- Born: February 19, 1889 Mt. Vernon, Ohio
- Died: April 11, 1936 (aged 47) Lima, Ohio
- Resting place: Woodlawn Cemetery, Lima, Ohio, USA
- Education: Mt. Vernon High School Starling Medical College (1911)
- Occupation: Physician
- Title: Captain
- Spouse: Edith Payne (m.1912)
- Children: Joseph Cyrus Bradfield(b. 1914) Madeline Bradfield
- Parent(s): Joseph Bradfield Elizabeth Williams

= Joseph Cyrus Bradfield =

American physician (1889–1936)

Joseph Cyrus Bradfield, M.D. (February 19, 1889 – April 11, 1936) was a prominent African-American physician situated in Lima, Ohio, well known for his civic commitment to the Lima community. The Bradfield Community Center in Lima was named after him for all his efforts towards the African American community. He was also a member of the NAACP.
He served in World War I (as a part of the Medical Reserve Corps) in the 92nd Division, working primarily in the 365th Field Hospital.

==Early life==
Bradfield was born on February 19, 1889, to Joseph Bradfield and Elizabeth Williams. The family was situated in Mt. Vernon, Ohio, and this is where Joseph remained throughout his childhood and he even graduated from Mt. Vernon High School. After finishing high school, Bradfield went to Columbus in order to attend Starling Medical College. At the time Starling Medical College had been its own institution before a few years later being absorbed into Ohio State University. Bradfield graduated from Starling on May 24, 1911, in the college's Fourth Commencement ceremony.
He remained in Columbus for about a year and met his future wife. Bradfield moved to Lima, Ohio in 1913 to open his own medical practice, despite the fact that at this point there were only approximately 978 African Americans living in Lima.

==Military service==
In 1917, the United States joined World War I and the entire nation was in a buzz to join the effort. After the declaration of war with Germany, many African-Americans were turned away from the local recruiting stations. Unprepared for a large-scale conflict, the United States Army had only four black regiments, and many commanders would not allow mixing of blacks and whites in their units. Also, the black regiments themselves were not trusted to be sent to Europe, as many of the higher-ups possessed a lack of confidence in black soldiers as fighters. Fort Des Moines Provisional Army Officer Training School had been opened for training African-American men as there had been a huge influx of African-American volunteers and a petition was erected by the students of Howard University. However, there was still some discontent at the facility as many soldiers found that he had been unfairly assessed for merely being black.

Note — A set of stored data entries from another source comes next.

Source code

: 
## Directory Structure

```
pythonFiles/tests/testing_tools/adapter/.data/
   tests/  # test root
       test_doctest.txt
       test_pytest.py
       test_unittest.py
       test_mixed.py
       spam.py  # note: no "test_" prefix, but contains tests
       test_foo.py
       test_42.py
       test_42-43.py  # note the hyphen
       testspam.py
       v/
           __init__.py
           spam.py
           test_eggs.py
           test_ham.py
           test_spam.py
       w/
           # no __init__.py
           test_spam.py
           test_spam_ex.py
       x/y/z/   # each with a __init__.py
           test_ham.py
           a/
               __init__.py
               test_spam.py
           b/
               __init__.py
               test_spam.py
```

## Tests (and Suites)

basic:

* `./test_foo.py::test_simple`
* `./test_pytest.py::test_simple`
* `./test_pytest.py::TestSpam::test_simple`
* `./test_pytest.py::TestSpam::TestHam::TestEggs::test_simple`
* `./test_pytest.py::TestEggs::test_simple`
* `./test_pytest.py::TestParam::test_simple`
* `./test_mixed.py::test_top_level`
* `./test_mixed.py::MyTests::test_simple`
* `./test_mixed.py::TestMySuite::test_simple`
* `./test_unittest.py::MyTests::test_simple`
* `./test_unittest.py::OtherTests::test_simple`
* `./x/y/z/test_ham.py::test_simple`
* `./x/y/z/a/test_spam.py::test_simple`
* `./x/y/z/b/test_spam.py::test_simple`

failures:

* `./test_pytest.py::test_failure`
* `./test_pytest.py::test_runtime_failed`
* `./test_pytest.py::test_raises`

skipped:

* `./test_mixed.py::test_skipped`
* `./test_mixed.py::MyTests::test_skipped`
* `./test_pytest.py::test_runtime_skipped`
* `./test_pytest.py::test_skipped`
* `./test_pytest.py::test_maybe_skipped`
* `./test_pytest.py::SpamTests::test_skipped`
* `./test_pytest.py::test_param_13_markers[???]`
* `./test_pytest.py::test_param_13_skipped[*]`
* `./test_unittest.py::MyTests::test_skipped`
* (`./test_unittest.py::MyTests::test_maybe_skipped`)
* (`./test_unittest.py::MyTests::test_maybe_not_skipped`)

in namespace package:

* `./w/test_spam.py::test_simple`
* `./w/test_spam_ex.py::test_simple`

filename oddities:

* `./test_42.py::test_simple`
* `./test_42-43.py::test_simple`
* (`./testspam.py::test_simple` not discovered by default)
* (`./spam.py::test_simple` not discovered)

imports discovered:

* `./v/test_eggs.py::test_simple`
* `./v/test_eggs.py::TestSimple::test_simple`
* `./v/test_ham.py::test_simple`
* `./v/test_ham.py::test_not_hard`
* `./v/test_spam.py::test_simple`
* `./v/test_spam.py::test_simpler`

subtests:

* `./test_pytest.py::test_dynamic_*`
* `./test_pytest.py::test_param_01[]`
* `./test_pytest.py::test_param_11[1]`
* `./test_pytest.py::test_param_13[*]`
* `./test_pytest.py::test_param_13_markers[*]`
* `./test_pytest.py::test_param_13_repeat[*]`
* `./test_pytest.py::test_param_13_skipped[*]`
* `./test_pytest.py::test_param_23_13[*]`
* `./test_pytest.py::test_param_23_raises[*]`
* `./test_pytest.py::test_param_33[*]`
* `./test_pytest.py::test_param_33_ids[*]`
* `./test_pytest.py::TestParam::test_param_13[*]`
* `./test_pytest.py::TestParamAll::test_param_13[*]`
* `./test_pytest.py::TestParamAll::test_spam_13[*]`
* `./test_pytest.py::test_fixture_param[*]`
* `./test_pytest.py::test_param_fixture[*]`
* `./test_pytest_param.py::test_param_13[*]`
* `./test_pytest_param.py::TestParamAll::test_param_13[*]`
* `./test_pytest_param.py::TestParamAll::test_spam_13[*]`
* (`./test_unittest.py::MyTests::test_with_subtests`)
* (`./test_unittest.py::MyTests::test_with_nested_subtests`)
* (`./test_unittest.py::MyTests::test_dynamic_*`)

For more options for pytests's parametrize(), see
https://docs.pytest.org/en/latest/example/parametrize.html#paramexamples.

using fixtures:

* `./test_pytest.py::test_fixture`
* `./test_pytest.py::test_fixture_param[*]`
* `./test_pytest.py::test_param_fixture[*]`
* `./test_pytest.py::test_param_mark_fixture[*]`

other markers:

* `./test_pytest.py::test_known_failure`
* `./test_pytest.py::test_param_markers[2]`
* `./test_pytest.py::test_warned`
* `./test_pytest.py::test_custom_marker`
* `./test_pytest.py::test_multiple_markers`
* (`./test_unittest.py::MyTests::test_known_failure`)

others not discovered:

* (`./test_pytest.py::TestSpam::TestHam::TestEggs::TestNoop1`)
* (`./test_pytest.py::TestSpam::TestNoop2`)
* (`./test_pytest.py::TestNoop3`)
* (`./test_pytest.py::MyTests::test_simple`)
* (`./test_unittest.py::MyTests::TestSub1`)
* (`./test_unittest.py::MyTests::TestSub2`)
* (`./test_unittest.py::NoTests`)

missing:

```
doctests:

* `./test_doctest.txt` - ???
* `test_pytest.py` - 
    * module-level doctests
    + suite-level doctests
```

When Bradfield answered the military's call for physicians he was immediately given the rank of first lieutenant in the Army Medical Reserve Corps. Like all the African-American recruits, he was sent to Fort Des Moines for medical training at the Medical Officers Training Camp. After completing his training, he was assigned as a medical officer with 365th Ambulance Company. In the record for Noncombatants of the U.S. army, he was listed in the regiment as a ‘colored’ soldier.

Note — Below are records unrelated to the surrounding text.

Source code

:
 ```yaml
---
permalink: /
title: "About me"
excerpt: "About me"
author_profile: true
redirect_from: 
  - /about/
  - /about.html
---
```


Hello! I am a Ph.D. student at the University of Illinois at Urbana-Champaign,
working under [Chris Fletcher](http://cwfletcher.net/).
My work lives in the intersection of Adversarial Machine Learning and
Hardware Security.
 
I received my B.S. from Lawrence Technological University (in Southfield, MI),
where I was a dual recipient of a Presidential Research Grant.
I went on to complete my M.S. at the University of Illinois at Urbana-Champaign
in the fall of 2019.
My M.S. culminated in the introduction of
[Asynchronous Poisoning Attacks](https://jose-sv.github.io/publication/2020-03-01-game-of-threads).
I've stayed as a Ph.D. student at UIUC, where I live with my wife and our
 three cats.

When arriving at France, Bradfield was reassigned to work in the 365th Field Hospital near Raon Letape. He had much work on his hands due to the aggressive assaults German forces were sending to both French and American troops. The majority of the division was situated in the trenches, and he had to deal with a large number of his cases recovering or dying from Influenza. Many soldiers were also gassed, which the Germans sent over to drive away the large number of reinforcements coming from the United States. Though not many deaths resulted from the gassing, many patients suffered from lung problems, which was also a large part of his work.
Before the war's conclusion, he was promoted to the rank of captain. He was honorably discharged in 1918 and also became a lifelong member of the American Legion.

==Career==
When he was discharged Bradfield returned to his family in Lima and continued his work in his medical practice. Bradfield was mainly situated in the Allen county of Lima, according to the Journal of the American Medical Association. He also entered St. Rita's Hospital staff. It was during the 1920s that Bradfield demonstrated his dedication to the African American community. He became an active member of the Republican Executive Committee of Allen County and was avid about have African Americans more involved in politics. He also partook in events conducted by the NAACP and at one point, when Bradfield wanted to leave Lima, the NAACP tried hard to get him to stay. They succeeded.

==Personal life==
In 1912, Bradfield met the young Edith Payne in Columbus. She followed him to Lima and the two married in December 1912. Together the couple had two children, a boy named Joseph Cyrus Bradfield (born 1914) and Madeline Bradfield. After her death, Edith was buried alongside her husband.

==Death==
Bradfield died on April 11, 1936, at the age of 47. He had suffered from a two-week struggle with pneumonia and died in St. Rita's Hospital. He was buried in Woodlawn Cemetery in Lima.
In 1933, Bradfield had been a part of a committee in Lima made to promote social opportunities of the African American community. In July 1938, the Bradfield Community Association was formed as a result of that group. The Association was later made into the Bradfield Community Center which is active to this day.